Although I had dated before, my first real love didn’t come into my life until college. Timothy was an art major in Boston, while I was up at the University of New Hampshire studying creative writing. He was, in my 20-year-old mind, perfect. He could do no wrong, and I loved him deeply. I’ve never loved anyone quite like that since.
We were together just over two years. I think even then I knew that we wouldn’t be together forever. We were at the start of our adult lives, and no matter how much we loved each other, change and experience would form us differently, and we’d eventually part ways. Although I knew that clearly then, there were still things that I was clueless to before I fell in love — feelings and complications that I really wish someone had warned me about beforehand. Here’s what I wish I knew back then:
- Love makes you act irrationally. It’s so true! I never realized what type of thoughts I was even capable of until I fell in love. For the first time in my life, I was willing to die for someone, if I had to. That’s how much I loved him.
- Love makes you sick. Every time Timothy and I fought, which wasn’t often, I’d feel sick. It wasn’t a sickness that I thought I felt, but a legitimate nausea that I couldn’t escape.
- It’s definitely not as easy as it looks in the movies. Not even close. Being in love, staying in love, and making love work requires so much effort, trust, compromise, and communication — a lot of which I was too young to master at 20.
- You my want a storybook romance, but you’re not going to get it. It’s like the end of Pretty Woman, where Julia Roberts says she wants the fairy tale – except in the real world, you’re not going to get it. In Boston, the only people on horses are the cops (and they’re not even on white horses).

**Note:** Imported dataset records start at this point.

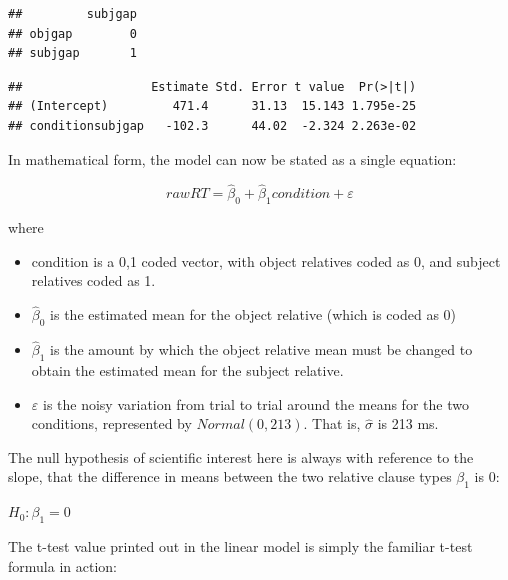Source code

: \documentclass[
  12pt,
]{krantz}
\newenvironment{Shaded}{\begin{snugshade}}{\end{snugshade}}
\newcommand{\FunctionTok}[1]{\textcolor[rgb]{0.00,0.00,0.00}{#1}}
\newcommand{\NormalTok}[1]{#1}
\newcommand{\OtherTok}[1]{\textcolor[rgb]{0.56,0.35,0.01}{#1}}
\newcommand{\SpecialCharTok}[1]{\textcolor[rgb]{0.00,0.00,0.00}{#1}}
\providecommand{\tightlist}{%
  \setlength{\itemsep}{0pt}\setlength{\parskip}{0pt}}
\theoremstyle{definition}
\theoremstyle{definition}
\theoremstyle{definition}
\theoremstyle{definition}
\theoremstyle{remark}
\begin{document}
\begin{verbatim}
##         subjgap
## objgap        0
## subjgap       1
\end{verbatim}

\begin{Shaded}
\end{Shaded}

\begin{verbatim}
##                  Estimate Std. Error t value  Pr(>|t|)
## (Intercept)         471.4      31.13  15.143 1.795e-25
## conditionsubjgap   -102.3      44.02  -2.324 2.263e-02
\end{verbatim}

In mathematical form, the model can now be stated as a single equation:

\begin{equation}
rawRT = \hat\beta_0 + \hat\beta_1 condition + \varepsilon
\end{equation}

where

\begin{itemize}
\tightlist
\item
  condition is a 0,1 coded vector, with object relatives coded as 0, and subject relatives coded as 1.
\item
  \(\hat\beta_0\) is the estimated mean for the object relative (which is coded as 0)
\item
  \(\hat\beta_1\) is the amount by which the object relative mean must be
  changed to obtain the estimated mean for the subject relative.
\item
  \(\varepsilon\) is the noisy variation from trial to trial around the means for the two conditions, represented by \(Normal(0,213)\). That is, \(\hat\sigma\) is 213 ms.
\end{itemize}

The null hypothesis of scientific interest here is always with reference to the slope, that the difference in means between the two relative clause types \(\beta_1\) is 0:

\(H_0: \beta_1 = 0\)

The t-test value printed out in the linear model is simply the familiar t-test formula in action:
\end{document}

- It’s OK to have expectations for your partner. Although you should love people for who they are, it’s still OK to have expectations of them. If they say they’re going to call and they don’t, you’re allowed to be concerned. If that behavior happens all the time, you’re allowed to get mad. You’re not trying to change them by asking them to hold up their end of the bargain.
- You can actually ache from missing someone. Because Timothy was in Boston and I was in New Hampshire, we’d spend most of the week apart, and the pain of being without him was real. Similar to the nausea that I experienced when we fought, the pain of being without him would start after just a few hours of being apart. It was something that I had only read about it, but never really believed until I experienced it myself.

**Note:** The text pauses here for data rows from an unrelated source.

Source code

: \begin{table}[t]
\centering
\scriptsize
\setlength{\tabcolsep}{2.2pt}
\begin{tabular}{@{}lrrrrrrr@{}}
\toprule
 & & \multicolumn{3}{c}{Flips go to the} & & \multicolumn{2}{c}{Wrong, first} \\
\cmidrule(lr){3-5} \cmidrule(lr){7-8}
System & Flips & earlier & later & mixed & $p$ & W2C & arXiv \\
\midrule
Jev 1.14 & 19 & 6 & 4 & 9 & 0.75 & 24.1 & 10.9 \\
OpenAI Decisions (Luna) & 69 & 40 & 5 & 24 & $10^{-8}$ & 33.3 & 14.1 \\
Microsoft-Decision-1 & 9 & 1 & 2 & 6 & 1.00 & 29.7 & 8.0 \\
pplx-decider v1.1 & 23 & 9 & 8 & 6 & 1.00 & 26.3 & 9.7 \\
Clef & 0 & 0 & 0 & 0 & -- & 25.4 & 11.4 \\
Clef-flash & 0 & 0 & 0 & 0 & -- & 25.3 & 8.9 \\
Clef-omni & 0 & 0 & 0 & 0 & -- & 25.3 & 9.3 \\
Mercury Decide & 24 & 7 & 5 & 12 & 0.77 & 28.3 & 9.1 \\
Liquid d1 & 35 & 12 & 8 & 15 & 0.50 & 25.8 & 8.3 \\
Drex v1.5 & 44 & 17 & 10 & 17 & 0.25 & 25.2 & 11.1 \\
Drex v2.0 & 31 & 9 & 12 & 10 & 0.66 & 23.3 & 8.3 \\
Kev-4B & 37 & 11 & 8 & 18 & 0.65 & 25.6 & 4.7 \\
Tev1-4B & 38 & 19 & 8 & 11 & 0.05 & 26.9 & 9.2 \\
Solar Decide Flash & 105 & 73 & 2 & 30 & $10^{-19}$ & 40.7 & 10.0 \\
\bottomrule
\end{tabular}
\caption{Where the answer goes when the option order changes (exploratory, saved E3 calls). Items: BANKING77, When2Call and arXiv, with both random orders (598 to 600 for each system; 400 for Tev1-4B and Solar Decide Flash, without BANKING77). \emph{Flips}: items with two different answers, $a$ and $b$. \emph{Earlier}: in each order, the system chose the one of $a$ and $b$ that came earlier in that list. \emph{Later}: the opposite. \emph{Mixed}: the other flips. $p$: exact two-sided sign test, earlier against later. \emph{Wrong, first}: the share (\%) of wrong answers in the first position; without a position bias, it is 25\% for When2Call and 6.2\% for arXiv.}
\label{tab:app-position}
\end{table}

- Love changes. I had heard this, but never really understood it until I was in love with Timothy. From the first realization that I was in love to the day we said goodbye, our love had changed. Not in a bad way, but it had indeed evolved.
- It’s hard to stay friends after a breakup. I’d always hoped that Timothy and I would be able to remain friends after the breakup, but it just didn’t happen. Although we eventually became friends, it wasn’t until five years later. Since then, with every relationship I’ve had, I’ve learned and relearned that staying friends with an ex is just impossible – at least not until your wounds have healed and you have half a decade of time since things ended.
- You never really get over your first love. Totally cliché, but totally true: You never totally get over your first love. I’ve never stopped loving Timothy. I will love him until the die I day, and although my love for him is nothing like it used to be, of the men who have come and gone since him, he’s the only one who has remained a constant in my heart.